## PROMPT
Restate the lines of the material below word for word, from the first through the one containing "intuition: finding the", and include nothing else; pictures stay out.

## PROVIDED RECORDS
◆ ◆ ◆ ◆

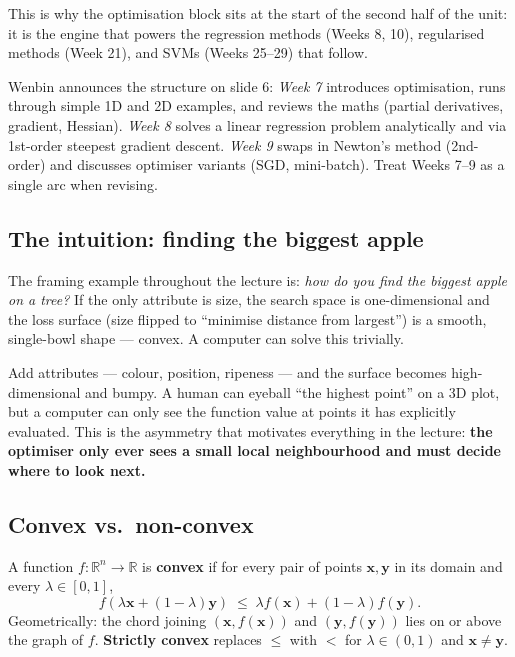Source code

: \documentclass[11pt, a4paper]{article}
\begin{document}
This is why the optimisation block sits at the start of the second half of the unit: it is the engine that powers the regression methods (Weeks 8, 10), regularised methods (Week 21), and SVMs (Weeks 25--29) that follow.

\begin{notebox}
Wenbin announces the structure on slide 6: \emph{Week 7} introduces optimisation, runs through simple 1D and 2D examples, and reviews the maths (partial derivatives, gradient, Hessian). \emph{Week 8} solves a linear regression problem analytically and via 1st-order steepest gradient descent. \emph{Week 9} swaps in Newton's method (2nd-order) and discusses optimiser variants (SGD, mini-batch). Treat Weeks 7--9 as a single arc when revising.
\end{notebox}

\subsection{The intuition: finding the biggest apple}

The framing example throughout the lecture is: \emph{how do you find the biggest apple on a tree?} If the only attribute is size, the search space is one-dimensional and the loss surface (size flipped to ``minimise distance from largest'') is a smooth, single-bowl shape — convex. A computer can solve this trivially.

Add attributes — colour, position, ripeness — and the surface becomes high-dimensional and bumpy. A human can eyeball ``the highest point'' on a 3D plot, but a computer can only see the function value at points it has explicitly evaluated. This is the asymmetry that motivates everything in the lecture: \textbf{the optimiser only ever sees a small local neighbourhood and must decide where to look next.}

\subsection{Convex vs.\ non-convex}

\begin{defbox}
A function $f : \mathbb{R}^n \to \mathbb{R}$ is \textbf{convex} if for every pair of points $\mathbf{x}, \mathbf{y}$ in its domain and every $\lambda \in [0,1]$,
\[
f(\lambda \mathbf{x} + (1-\lambda)\mathbf{y}) \;\le\; \lambda f(\mathbf{x}) + (1-\lambda) f(\mathbf{y}).
\]
Geometrically: the chord joining $(\mathbf{x}, f(\mathbf{x}))$ and $(\mathbf{y}, f(\mathbf{y}))$ lies on or above the graph of $f$. \textbf{Strictly convex} replaces $\le$ with $<$ for $\lambda \in (0,1)$ and $\mathbf{x}\ne\mathbf{y}$.
\end{defbox}
\end{document}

◆ ◆ ◆ ◆

## WRITTEN SOLUTION
Source code

: \documentclass[11pt, a4paper]{article}
\begin{document}
This is why the optimisation block sits at the start of the second half of the unit: it is the engine that powers the regression methods (Weeks 8, 10), regularised methods (Week 21), and SVMs (Weeks 25--29) that follow.

\begin{notebox}
Wenbin announces the structure on slide 6: \emph{Week 7} introduces optimisation, runs through simple 1D and 2D examples, and reviews the maths (partial derivatives, gradient, Hessian). \emph{Week 8} solves a linear regression problem analytically and via 1st-order steepest gradient descent. \emph{Week 9} swaps in Newton's method (2nd-order) and discusses optimiser variants (SGD, mini-batch). Treat Weeks 7--9 as a single arc when revising.
\end{notebox}

\subsection{The intuition: finding the biggest apple}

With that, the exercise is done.